И я вдруг почувствовал всем существом, даже не оглядываясь, его гипнотический взгляд. Казалось, что этот взгляд пронизывает меня насквозь: хочу пошевелиться, повернуться, но не могу.
– Мы слушаем вас, товарищ лейтенант!
– произнес за моей спиной тот же мягкий звучный баритон.
Только после этого я, по-прежнему не шевелясь, стал рассказывать о себе все по порядку: родился на Черниговщине, в селе Митченках Батуринского района, в 1918 году, а точнее, в 1919, - один год я себе прибавил, чтобы скорее пойти в армию. Отец мой крестьянин-бедняк. В 1933 году, когда мне шел четырнадцатый год, он умер. И еще рассказал, что с детства мечтал стать военным и шесть раз поступал в военные училища, но каждый раз меня подводил проклятый ростомер: не хватало двух сантиметров до минимального роста...
Рассказал и о том, как после окончания Конотопского педтехникума, по призыву ЦК комсомола Украины поехал работать в Винницкую область, в пограничный район; как там в селе Великая Косница Ямпольского района впервые познакомился с пограничниками и полюбил эту службу на всю жизнь; как в 1938 году, по ходатайству депутата Верховного Совета СССР, начальника Могилевского пограничного отряда Строкача меня приняли в Московское Пограничное Военно-техническое училище имени Менжинского.
Мне показалось, что услыхав эту фамилию, отдельно сидевший человек с бородкой клинышком едва приметно перемигнулся с кем-то. Но я продолжал спокойно рассказывать, как досрочно окончил это училище в марте 1940 года и был направлен в распоряжение командующего Западным пограничным округом в город Львов; оттуда - в 16-й кавполк, а в марте 1941 года в 97-й пограничный отряд, в котором и застала меня война.

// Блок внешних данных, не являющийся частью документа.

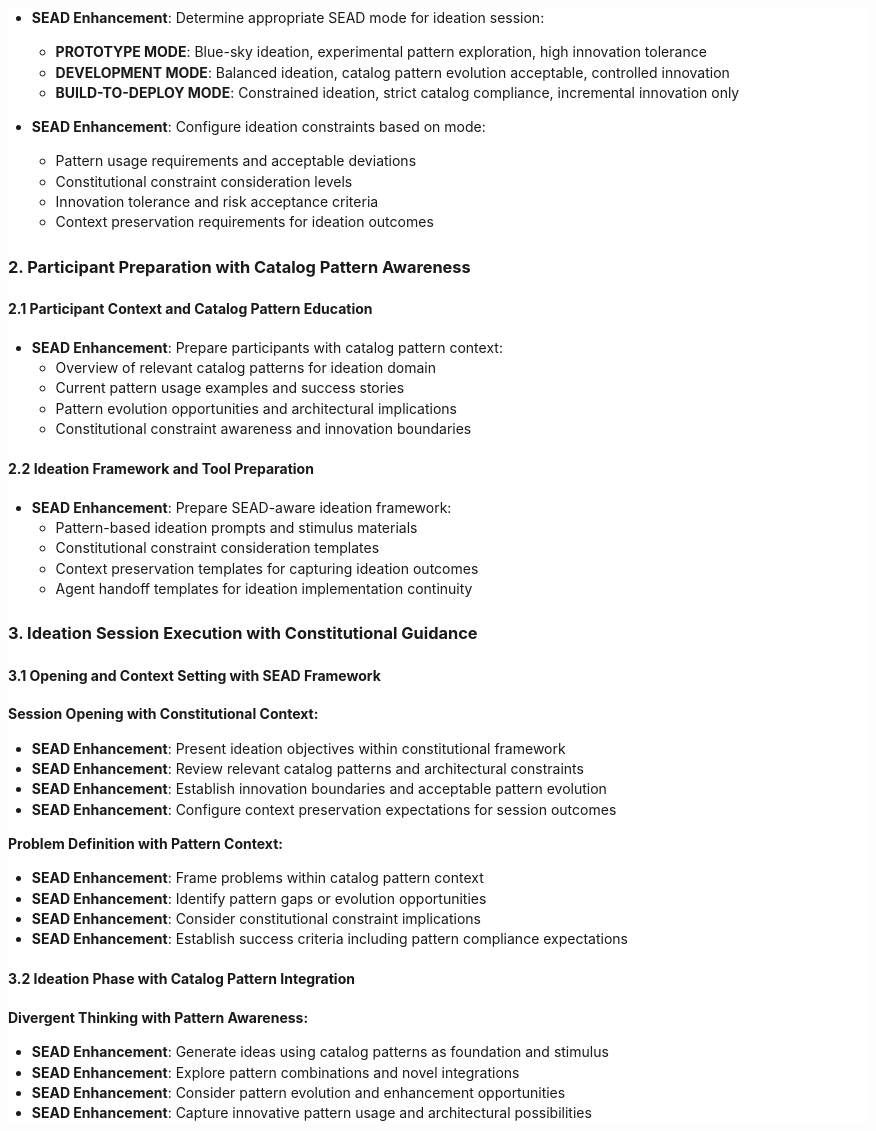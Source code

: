 - **SEAD Enhancement**: Determine appropriate SEAD mode for ideation session:
  - **PROTOTYPE MODE**: Blue-sky ideation, experimental pattern exploration, high innovation tolerance
  - **DEVELOPMENT MODE**: Balanced ideation, catalog pattern evolution acceptable, controlled innovation
  - **BUILD-TO-DEPLOY MODE**: Constrained ideation, strict catalog compliance, incremental innovation only

- **SEAD Enhancement**: Configure ideation constraints based on mode:
  - Pattern usage requirements and acceptable deviations
  - Constitutional constraint consideration levels
  - Innovation tolerance and risk acceptance criteria
  - Context preservation requirements for ideation outcomes

### 2. Participant Preparation with Catalog Pattern Awareness

#### 2.1 Participant Context and Catalog Pattern Education

- **SEAD Enhancement**: Prepare participants with catalog pattern context:
  - Overview of relevant catalog patterns for ideation domain
  - Current pattern usage examples and success stories
  - Pattern evolution opportunities and architectural implications
  - Constitutional constraint awareness and innovation boundaries

#### 2.2 Ideation Framework and Tool Preparation

- **SEAD Enhancement**: Prepare SEAD-aware ideation framework:
  - Pattern-based ideation prompts and stimulus materials
  - Constitutional constraint consideration templates
  - Context preservation templates for capturing ideation outcomes
  - Agent handoff templates for ideation implementation continuity

### 3. Ideation Session Execution with Constitutional Guidance

#### 3.1 Opening and Context Setting with SEAD Framework

**Session Opening with Constitutional Context:**
- **SEAD Enhancement**: Present ideation objectives within constitutional framework
- **SEAD Enhancement**: Review relevant catalog patterns and architectural constraints
- **SEAD Enhancement**: Establish innovation boundaries and acceptable pattern evolution
- **SEAD Enhancement**: Configure context preservation expectations for session outcomes

**Problem Definition with Pattern Context:**
- **SEAD Enhancement**: Frame problems within catalog pattern context
- **SEAD Enhancement**: Identify pattern gaps or evolution opportunities
- **SEAD Enhancement**: Consider constitutional constraint implications
- **SEAD Enhancement**: Establish success criteria including pattern compliance expectations

#### 3.2 Ideation Phase with Catalog Pattern Integration

**Divergent Thinking with Pattern Awareness:**
- **SEAD Enhancement**: Generate ideas using catalog patterns as foundation and stimulus
- **SEAD Enhancement**: Explore pattern combinations and novel integrations
- **SEAD Enhancement**: Consider pattern evolution and enhancement opportunities
- **SEAD Enhancement**: Capture innovative pattern usage and architectural possibilities
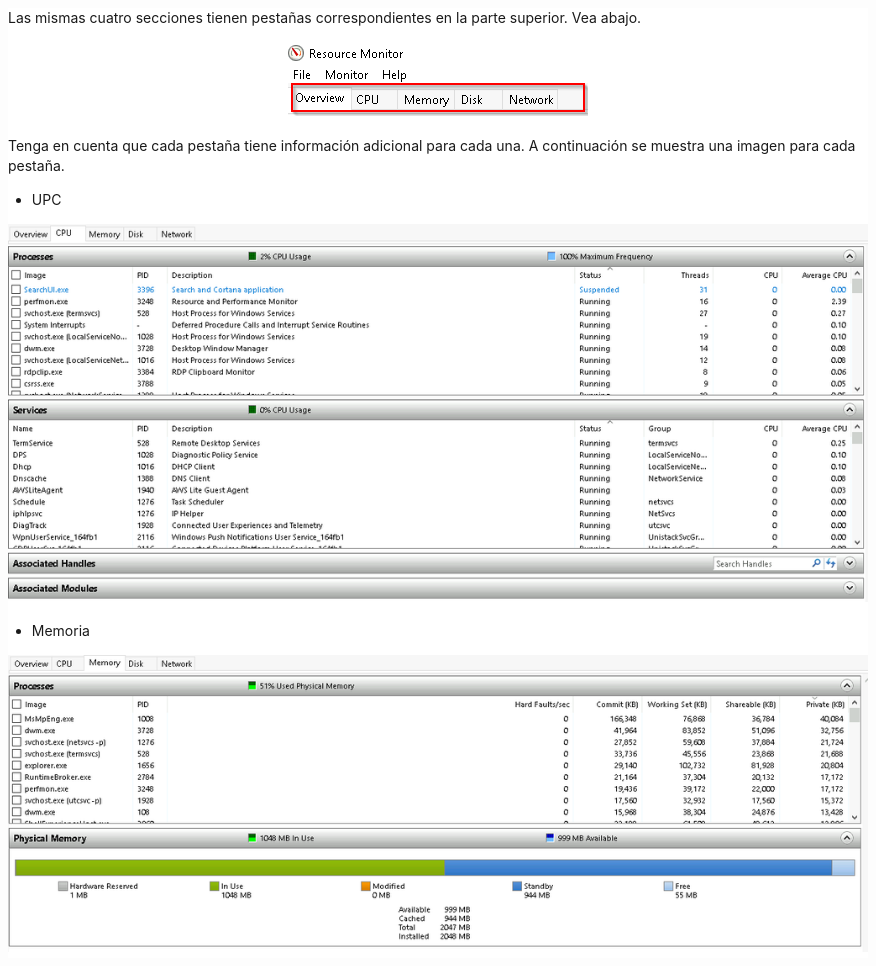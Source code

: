 Las mismas cuatro secciones tienen pestañas correspondientes en la parte superior. Vea abajo. 

<div align="center">
  <img src="/assets/images/Windows/Parte-2/resmon2.png">
</div> 

Tenga en cuenta que cada pestaña tiene información adicional para cada una. A continuación se muestra una imagen para cada pestaña.

- UPC 

<div align="center">
  <img src="/assets/images/Windows/Parte-2/resmon-cpu.png">
</div> 

- Memoria 

<div align="center">
  <img src="/assets/images/Windows/Parte-2/resmon-mem.png">
</div>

На второй день войны меня направили в 4-й мотострелковый полк НКВД СССР в город Киев на должность начальника связи. В составе этого полка я более двух месяцев оборонял Киев по восточному берегу реки Ирпень. В ночь на 19 сентября мы оставили по приказу Верховного командования оборону, затем взорвали на реке Днепр мосты и, ведя непрерывные бои, продолжали отход на восток, не зная, что уже находимся в окружении вражеских войск. Под станцией Барышевкой, при переправе через реку Трубеж, два наших батальона (третий батальон охранял украинское правительство) попали в засаду, и почти все мои однополчане погибли. Уцелевшие после боя разбрелись кто куда. Я решил пробираться к линии фронта, попутно стараясь собрать разведданные о противнике. Но дойдя до Сум, понял, что соединиться со своей регулярной армией не удастся и надо продолжать борьбу здесь, в тылу врага.
Когда я узнал от людей, что около Путивля или Глухова действует какой-то отчаянный, то ли десантный, то ли партизанский отряд, я повернул
– Это все?
– закончив рассказ, услышал я за спиной тот же красивый мужественный голос.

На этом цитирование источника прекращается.